* _Task statement_: Leave out every picture and set down, exactly, the lines below from the one holding "- (todo) Support streaming" up to and including the one holding "# [テキストおよびイメージ データを一括](bulk-copying-text-and-image-data.md)".

──────── Record set

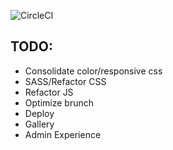 ![CircleCI](https://circleci.com/gh/tomjschuster/funk-and-schuster.svg?style=svg&circle-token=cf1fa1c679d9fcfede3b89551d2d53d871d59e9a)

## TODO:
- Consolidate color/responsive css
- SASS/Refactor CSS
- Refactor JS
- Optimize brunch
- Deploy
- Gallery
- Admin Experience
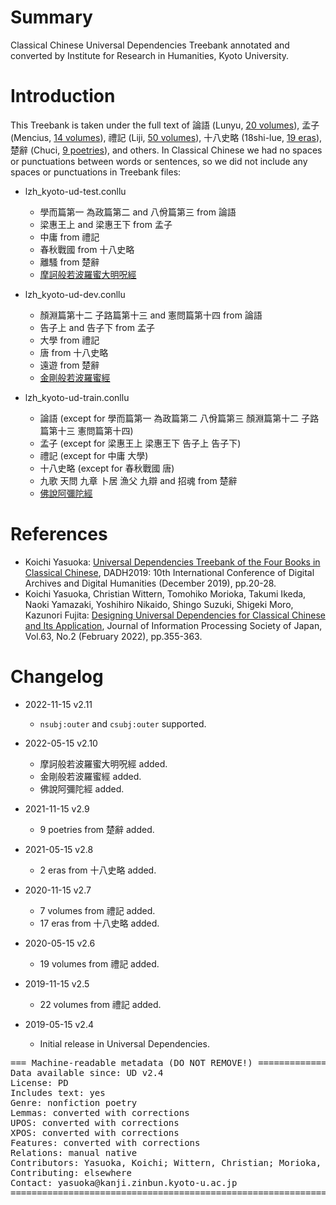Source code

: # Summary

Classical Chinese Universal Dependencies Treebank annotated and converted by Institute for Research in Humanities, Kyoto University.

# Introduction

This Treebank is taken under the full text of 論語 (Lunyu, [20 volumes](https://corpus.kanji.zinbun.kyoto-u.ac.jp/gitlab/Kanbun/ud-kanbun/-/tree/master/kanripo/kR1h0004)), 孟子 (Mencius, [14 volumes](https://corpus.kanji.zinbun.kyoto-u.ac.jp/gitlab/Kanbun/ud-kanbun/-/tree/master/kanripo/kR1h0001)), 禮記 (Liji, [50 volumes](https://corpus.kanji.zinbun.kyoto-u.ac.jp/gitlab/Kanbun/ud-kanbun/-/tree/master/kanripo/kR1d0052)), 十八史略 (18shi-lue, [19 eras](https://corpus.kanji.zinbun.kyoto-u.ac.jp/gitlab/Kanbun/ud-kanbun/-/tree/master/18shilue)), 楚辭 (Chuci, [9 poetries](https://corpus.kanji.zinbun.kyoto-u.ac.jp/gitlab/Kanbun/ud-kanbun/-/tree/master/kanripo/kR4a0001)), and others. In Classical Chinese we had no spaces or punctuations between words or sentences, so we did not include any spaces or punctuations in Treebank files:

* lzh_kyoto-ud-test.conllu
    - 學而篇第一 為政篇第二 and 八佾篇第三 from 論語
    - 梁惠王上 and 梁惠王下 from 孟子
    - 中庸 from 禮記
    - 春秋戰國 from 十八史略
    - 離騷 from 楚辭
    - [摩訶般若波羅蜜大明呪經](https://corpus.kanji.zinbun.kyoto-u.ac.jp/gitlab/Kanbun/ud-kanbun/-/tree/master/kanripo/kR6c0127)

* lzh_kyoto-ud-dev.conllu
    - 顏淵篇第十二 子路篇第十三 and 憲問篇第十四 from 論語
    - 告子上 and 告子下 from 孟子
    - 大學 from 禮記
    - 唐 from 十八史略
    - 遠遊 from 楚辭
    - [金剛般若波羅蜜經](https://corpus.kanji.zinbun.kyoto-u.ac.jp/gitlab/Kanbun/ud-kanbun/-/tree/master/kanripo/kR6c0023)

* lzh_kyoto-ud-train.conllu
    - 論語 (except for 學而篇第一 為政篇第二 八佾篇第三 顏淵篇第十二 子路篇第十三 憲問篇第十四)
    - 孟子 (except for 梁惠王上 梁惠王下 告子上 告子下)
    - 禮記 (except for 中庸 大學)
    - 十八史略 (except for 春秋戰國 唐)
    - 九歌 天問 九章 卜居 漁父 九辯 and 招魂 from 楚辭
    - [佛說阿彌陀經](https://corpus.kanji.zinbun.kyoto-u.ac.jp/gitlab/Kanbun/ud-kanbun/-/tree/master/kanripo/kR6c0082)

# References

* Koichi Yasuoka: [Universal Dependencies Treebank of the Four Books in Classical Chinese](http://hdl.handle.net/2433/245217), DADH2019: 10th International Conference of Digital Archives and Digital Humanities (December 2019), pp.20-28.
* Koichi Yasuoka, Christian Wittern, Tomohiko Morioka, Takumi Ikeda, Naoki Yamazaki, Yoshihiro Nikaido, Shingo Suzuki, Shigeki Moro, Kazunori Fujita: [Designing Universal Dependencies for Classical Chinese and Its Application](http://id.nii.ac.jp/1001/00216242/), Journal of Information Processing Society of Japan, Vol.63, No.2 (February 2022), pp.355-363.

# Changelog

* 2022-11-15 v2.11
  * `nsubj:outer` and `csubj:outer` supported.

* 2022-05-15 v2.10
  * 摩訶般若波羅蜜大明呪經 added.
  * 金剛般若波羅蜜經 added.
  * 佛說阿彌陀經 added.

* 2021-11-15 v2.9
  * 9 poetries from 楚辭 added.

* 2021-05-15 v2.8
  * 2 eras from 十八史略 added.

* 2020-11-15 v2.7
  * 7 volumes from 禮記 added.
  * 17 eras from 十八史略 added.

* 2020-05-15 v2.6
  * 19 volumes from 禮記 added.

* 2019-11-15 v2.5
  * 22 volumes from 禮記 added.

* 2019-05-15 v2.4
  * Initial release in Universal Dependencies.

<pre>
=== Machine-readable metadata (DO NOT REMOVE!) ================================
Data available since: UD v2.4
License: PD
Includes text: yes
Genre: nonfiction poetry
Lemmas: converted with corrections
UPOS: converted with corrections
XPOS: converted with corrections
Features: converted with corrections
Relations: manual native
Contributors: Yasuoka, Koichi; Wittern, Christian; Morioka, Tomohiko; Ikeda, Takumi; Yamazaki, Naoki; Nikaido, Yoshihiro; Suzuki, Shingo; Moro, Shigeki; Li, Yuan; Shirasu, Hiroyuki; Fujita, Kazunori
Contributing: elsewhere
Contact: yasuoka@kanji.zinbun.kyoto-u.ac.jp
===============================================================================
</pre>
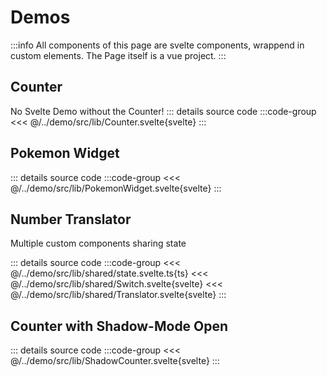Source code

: # Demos
:::info
All components of this page are svelte components, wrappend in custom elements. The Page itself is a vue project.
:::

## Counter
No Svelte Demo without the Counter!
<x-counter/>
::: details source code
:::code-group
<<<  @/../demo/src/lib/Counter.svelte{svelte}
:::

## Pokemon Widget
<pokemon-widget/>

::: details source code
:::code-group
<<<  @/../demo/src/lib/PokemonWidget.svelte{svelte}
:::

## Number Translator
Multiple custom components sharing state
<number-switch/>
<translator-number number="1"/>
<translator-number number="4"/>
<translator-number number="9"/>

::: details source code
:::code-group
<<<  @/../demo/src/lib/shared/state.svelte.ts{ts}
<<<  @/../demo/src/lib/shared/Switch.svelte{svelte}
<<<  @/../demo/src/lib/shared/Translator.svelte{svelte}
:::

## Counter with Shadow-Mode Open
<shadow-counter/>
::: details source code
:::code-group
<<<  @/../demo/src/lib/ShadowCounter.svelte{svelte}
:::
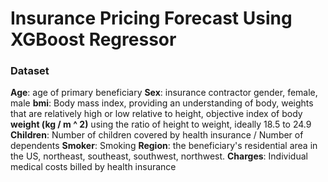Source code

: # Insurance Pricing Forecast Using XGBoost Regressor

### Dataset
**Age**: age of primary beneficiary
**Sex**: insurance contractor gender, female, male
**bmi**: Body mass index, providing an understanding of body, weights that are relatively high or low relative to height, objective index of body **weight (kg / m ^ 2)** using the ratio of height to weight, ideally 18.5 to 24.9
**Children**: Number of children covered by health insurance / Number of dependents
**Smoker**: Smoking
**Region**: the beneficiary's residential area in the US, northeast, southeast, southwest, northwest.
**Charges**: Individual medical costs billed by health insurance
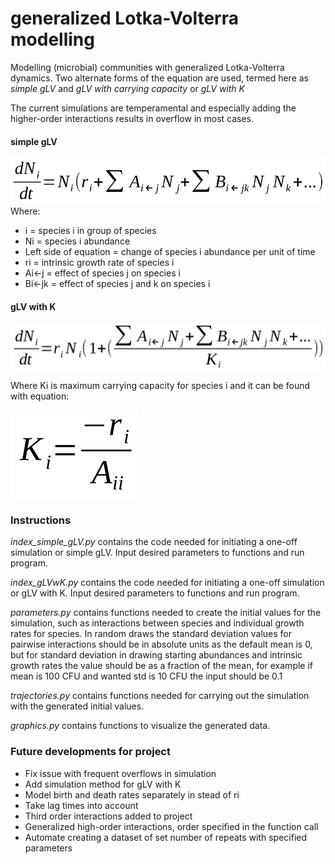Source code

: # generalized Lotka-Volterra modelling
Modelling (microbial) communities with generalized Lotka-Volterra dynamics. Two alternate forms of the equation are used, termed here as *simple gLV* and *gLV with carrying capacity* or *gLV with K*

The current simulations are temperamental and especially adding the higher-order interactions results in overflow in most cases.

#### simple gLV
![simple gLV equation](equations/simple_gLV.png)
Where:
- i = species i in group of species
- Ni = species i abundance
- Left side of equation = change of species i abundance per unit of time
- ri = intrinsic growth rate of species i
- Ai<-j = effect of species j on species i
- Bi<-jk = effect of species j and k on species i

#### gLV with K
![gLV with K](equations/gLV_with_K.png)

Where Ki is maximum carrying capacity for species i and it can be found with equation:

![define K](equations/def_K.png) 

### Instructions
*index_simple_gLV.py* contains the code needed for initiating a one-off simulation or simple gLV. Input desired parameters to functions and run program.

*index_gLVwK.py* contains the code needed for initiating a one-off simulation or gLV with K. Input desired parameters to functions and run program.

*parameters.py* contains functions needed to create the initial values for the simulation, such as interactions between species and individual growth rates for species. In random draws the standard deviation values for pairwise interactions should be in absolute units as the default mean is 0, but for standard deviation in drawing starting abundances and intrinsic growth rates the value should be as a fraction of the mean, for example if mean is 100 CFU and wanted std is 10 CFU the input should be 0.1

*trajectories.py* contains functions needed for carrying out the simulation with the generated initial values.

*graphics.py* contains functions to visualize the generated data.

### Future developments for project
- Fix issue with frequent overflows in simulation
- Add simulation method for gLV with K
- Model birth and death rates separately in stead of ri
- Take lag times into account
- Third order interactions added to project
- Generalized high-order interactions, order specified in the function call
- Automate creating a dataset of set number of repeats with specified parameters
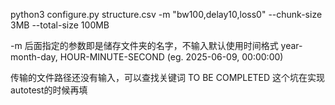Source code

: python3 configure.py structure.csv -m "bw100,delay10,loss0" --chunk-size 3MB --total-size 100MB

-m 后面指定的参数即是储存文件夹的名字，不输入默认使用时间格式 year-month-day, HOUR-MINUTE-SECOND (eg. 2025-06-09, 00:00:00)

传输的文件路径还没有输入，可以查找关键词 TO BE COMPLETED
这个坑在实现autotest的时候再填
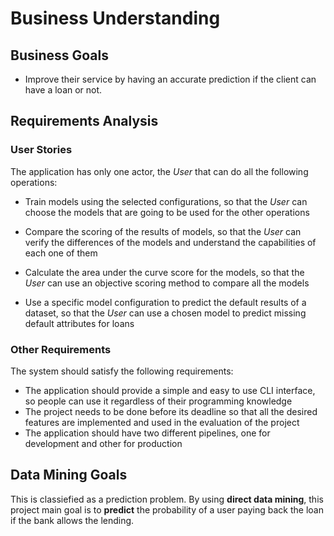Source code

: # Business Understanding

## Business Goals

- Improve their service by having an accurate prediction if the client can have a loan or not.

## Requirements Analysis

### User Stories

The application has only one actor, the *User* that can do all the following operations:

- Train models using the selected configurations,
  so that the *User* can choose the models that are going to be used for the other operations

- Compare the scoring of the results of models, 
  so that the *User* can verify the differences of the models and understand the capabilities of each one of them

- Calculate the area under the curve score for the models,
  so that the *User* can use an objective scoring method to compare all the models

- Use a specific model configuration to predict the default results of a dataset,
  so that the *User* can use a chosen model to predict missing default attributes for loans

### Other Requirements

The system should satisfy the following requirements:

- The application should provide a simple and easy to use CLI interface, so people can use it regardless of their programming knowledge
- The project needs to be done before its deadline so that all the desired features are implemented and used in the evaluation of the project
- The application should have two different pipelines, one for development and other for production

## Data Mining Goals

This is classiefied as a prediction problem.
By using __direct data mining__, this project main goal is to __predict__ the probability of a user paying back the loan if the bank allows the lending.     



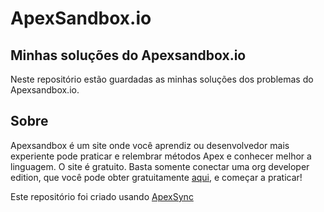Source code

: # ApexSandbox.io 

## Minhas soluções do Apexsandbox.io 

Neste repositório estão guardadas as minhas soluções dos problemas do Apexsandbox.io.  

## Sobre
Apexsandbox é um site onde você aprendiz ou desenvolvedor mais experiente pode praticar e relembrar métodos Apex e conhecer melhor a linguagem. 
O site é gratuito. Basta somente conectar uma org developer edition, que você pode obter gratuitamente [aqui](https://developer.salesforce.com/signup), e começar a praticar!

Este repositório foi criado usando [ApexSync](https://github.com/Sarsewar/ApexSync)


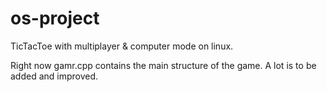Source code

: # os-project
TicTacToe with multiplayer &amp; computer mode on linux.

Right now gamr.cpp contains the main structure of the game. A lot is to be added and improved.
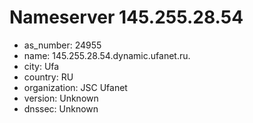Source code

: # Nameserver 145.255.28.54

* as_number: 24955
* name: 145.255.28.54.dynamic.ufanet.ru.
* city: Ufa
* country: RU
* organization: JSC Ufanet
* version: Unknown
* dnssec: Unknown
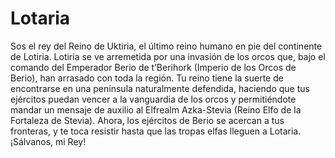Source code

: # Lotaria
  Sos el rey del Reino de Uktiria, el último reino humano en pie del continente de Lotiria. Lotiria se ve arremetida por una invasión de los orcos que, bajo el comando del Emperador Berio de t’Berihork (Imperio de los Orcos de Berio), han arrasado con toda la región. Tu reino tiene la suerte de encontrarse en una península naturalmente defendida, haciendo que tus ejércitos puedan vencer a la vanguardia de los orcos y permitiéndote mandar un mensaje de auxilio al Elfrealm Azka-Stevia (Reino Elfo de la Fortaleza de Stevia). Ahora, los ejércitos de Berio se acercan a tus fronteras, y te toca resistir hasta que las tropas elfas lleguen a Lotaria. ¡Sálvanos, mi Rey!
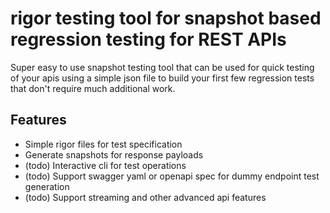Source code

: # rigor testing tool for snapshot based regression testing for REST APIs

Super easy to use snapshot testing tool that can be used for quick testing of your apis using
a simple json file to build your first few regression tests that don't require much additional work.

## Features

- Simple rigor files for test specification
- Generate snapshots for response payloads
- (todo) Interactive cli for test operations
- (todo) Support swagger yaml or openapi spec for dummy endpoint test generation
- (todo) Support streaming and other advanced api features
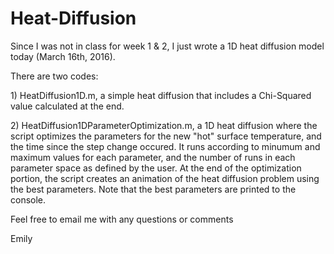 # Heat-Diffusion
 <p> Since I was not in class for week 1 & 2, I just wrote a 1D heat diffusion model today (March 16th, 2016).</p>
 <p>There are two codes: </p>
 <p>1) HeatDiffusion1D.m, a simple heat diffusion that includes a Chi-Squared value calculated at the end. </p>
 <p>2) HeatDiffusion1DParameterOptimization.m, a 1D heat diffusion where the script optimizes the parameters for the new "hot" surface temperature, and the time since the step change occured. It runs according to minumum and maximum values for each parameter, and the number of runs in each parameter space as defined by the user. At the end of the optimization portion, the script creates an animation of the heat diffusion problem using the best parameters. Note that the best parameters are printed to the console.</p>
 <p></p>
 <p>Feel free to email me with any questions or comments</p>
 <p>Emily</p>
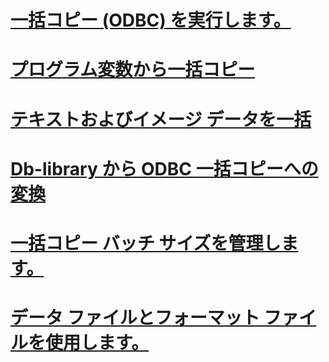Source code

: # [一括コピー (ODBC) を実行します。](performing-bulk-copy-operations-odbc.md)
# [プログラム変数から一括コピー](bulk-copying-from-program-variables.md)
# [テキストおよびイメージ データを一括](bulk-copying-text-and-image-data.md)
# [Db-library から ODBC 一括コピーへの変換](converting-from-db-library-to-odbc-bulk-copy.md)
# [一括コピー バッチ サイズを管理します。](managing-bulk-copy-batch-sizes.md)
# [データ ファイルとフォーマット ファイルを使用します。](using-data-files-and-format-files.md)
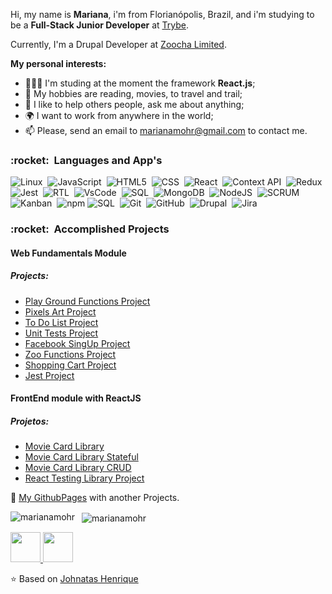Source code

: Hi, my name is **Mariana**, i'm from Florianópolis, Brazil, and i'm studying  to be a **Full-Stack Junior Developer** at <a href="https://www.betrybe.com/">Trybe</a>.

Currently, I'm a Drupal Developer at <a href="https://www.zoocha.com/">Zoocha Limited</a>.


**My personal interests:**


- 👨🏽‍💻 I'm studing at the moment the framework **React.js**;
- 🤔 My hobbies are reading, movies, to travel and trail;
- 💬 I like to help others people, ask me about anything;
- 🌍 I want to work from anywhere in the world;
- 📫 Please, send an email to marianamohr@gmail.com to contact me.


<h3> :rocket: &nbsp;Languages and App's </h3>

  
  ![Linux](https://img.shields.io/badge/-Linux-FCC624?style=flat=square&logo=linux&logoColor=black)&nbsp;
  ![JavaScript](https://img.shields.io/badge/-JavaScript-333333?style=flat&logo=javascript)&nbsp;
  ![HTML5](https://img.shields.io/badge/-HTML5-333333?style=flat&logo=HTML5)&nbsp;
  ![CSS](https://img.shields.io/badge/-CSS-333333?style=flat&logo=CSS3&logoColor=1572B6)&nbsp;
  ![React](https://img.shields.io/badge/-React-333333?style=flat&logo=react)&nbsp;
  ![Context API](https://img.shields.io/badge/-Context%20API-61DAFB?style=flat=square&logo=react&logoColor=black)&nbsp;
  ![Redux](https://img.shields.io/badge/-Redux-764ABC?style=flat=square&logo=redux&logoColor=white)&nbsp;
  ![Jest](https://img.shields.io/badge/-Jest-333333?style=flat&logo=jest)&nbsp;
  ![RTL](https://img.shields.io/badge/-RTL-61DAFB?style=flat=square&logo=react&logoColor=black)&nbsp;
  ![VsCode](https://img.shields.io/badge/-VsCode-333333?style=flat&logo=visual-studio-code)&nbsp;
  ![SQL](https://img.shields.io/badge/-SQL-4479A1?style=flat=square&logo=mysql&logoColor=white)&nbsp;
  ![MongoDB](https://img.shields.io/badge/-MongoDB-47A248?style=flat=square&logo=mongodb&logoColor=white)&nbsp;
  ![NodeJS](https://img.shields.io/badge/-Node.Js-339933?style=flat=square&logo=node-dot-js&logoColor=white)&nbsp;
  ![SCRUM](https://img.shields.io/badge/-SCRUM-blue?style=flat=square)&nbsp;
  ![Kanban](https://img.shields.io/badge/-Kanban-grey?style=flat=square)&nbsp;
  ![npm](https://img.shields.io/badge/-npm-CB3837?style=flat=square&logo=npm&logoColor=white)&nbsp;![SQL](https://img.shields.io/badge/-SQL-4479A1?style=flat=square&logo=mysql&logoColor=white)&nbsp;
  ![Git](https://img.shields.io/badge/-Git-333333?style=flat&logo=git)&nbsp;
  ![GitHub](https://img.shields.io/badge/-GitHub-333333?style=flat&logo=github)&nbsp;
  ![Drupal](https://img.shields.io/badge/-Drupal-333333?style=flat&logo=drupal)&nbsp;
  ![Jira](https://img.shields.io/badge/-Jira-333333?style=flat&logo=jira)&nbsp;

<h3> :rocket: &nbsp;Accomplished Projects </h3>

<h4> Web Fundamentals Module</h4>
<h5>Projects:</h5>


 * <a href="https://github.com/tryber/sd-010-b-project-playground-functions/pull/37">Play Ground Functions Project </a>
 *  <a href="https://github.com/tryber/sd-010-b-project-pixels-art/pull/18">Pixels Art Project </a>
 * <a href="https://github.com/tryber/sd-010-b-project-todo-list/pull/16">To Do List Project </a>
* <a href="https://github.com/tryber/sd-010-b-project-js-unit-tests/pull/12"> Unit Tests Project </a>
* <a href="https://github.com/tryber/sd-010-b-project-facebook-signup/pull/47">Facebook SingUp Project </a>
* <a href="https://github.com/tryber/sd-010-b-project-zoo-functions/pull/54">Zoo Functions Project </a>
*  <a href="https://github.com/tryber/sd-010-b-project-shopping-cart/pull/71">Shopping Cart Project </a>
* <a href="https://github.com/tryber/sd-010-b-project-jest/pull/32">Jest Project </a>
 
<h4>FrontEnd module with ReactJS</h4>
<h5>Projetos:</h5>

* <a href="https://github.com/tryber/sd-010-b-project-movie-cards-library/pull/41">Movie Card Library</a>
* <a href="https://github.com/tryber/sd-010-b-project-movie-cards-library-stateful/pull/23">Movie Card Library Stateful</a>
* <a href="https://github.com/tryber/sd-010-b-project-movie-card-library-crud/pull/14">Movie Card Library CRUD</a>
* <a href="https://github.com/tryber/sd-010-b-project-react-testing-library/pull/8">React Testing Library Project</a>



📄 <a href="https://marianamohr.github.io/">My GithubPages</a> with another Projects.
<div>
<p>
    <img align="left" src="https://github-readme-stats.vercel.app/api/top-langs/?username=marianamohr&layout=compact&theme=graywhite&title_color=268bd2" alt="marianamohr" />
</p>
<p>&nbsp;
    <img align="center" src="https://github-readme-stats.vercel.app/api?username=marianamohr&count_private=true&show_icons=true&theme=graywhite&icon_color=268bd2&title_color=268bd2" alt="marianamohr" />
</p>
  </div>

<a href="https://www.linkedin.com/in/mariana-mohr/" target="_blank">
  <img src="https://i.ibb.co/Kx2GSrT/linkedin.png" width="48px" height="48px">
</a>
<a href="https://www.instagram.com/marianamohr/?hl=pt-br" target="_blank">
  <img src="https://cdn.icon-icons.com/icons2/1211/PNG/512/1491579602-yumminkysocialmedia36_83067.png" width="48px" height="48px">
</a>

⭐️ Based on [Johnatas Henrique](https://github.com/johnatas-henrique)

────────────────

* _Written answer_:
- (todo) Support streaming and other advanced api features
 # Heat-Diffusion
 <p> Since I was not in class for week 1 & 2, I just wrote a 1D heat diffusion model today (March 16th, 2016).</p>
 <p>There are two codes: </p>
 <p>1) HeatDiffusion1D.m, a simple heat diffusion that includes a Chi-Squared value calculated at the end. </p>
 <p>2) HeatDiffusion1DParameterOptimization.m, a 1D heat diffusion where the script optimizes the parameters for the new "hot" surface temperature, and the time since the step change occured. It runs according to minumum and maximum values for each parameter, and the number of runs in each parameter space as defined by the user. At the end of the optimization portion, the script creates an animation of the heat diffusion problem using the best parameters. Note that the best parameters are printed to the console.</p>
 <p></p>
 <p>Feel free to email me with any questions or comments</p>
 <p>Emily</p>
Source code

: # [一括コピー (ODBC) を実行します。](performing-bulk-copy-operations-odbc.md)
# [プログラム変数から一括コピー](bulk-copying-from-program-variables.md)
# [テキストおよびイメージ データを一括](bulk-copying-text-and-image-data.md)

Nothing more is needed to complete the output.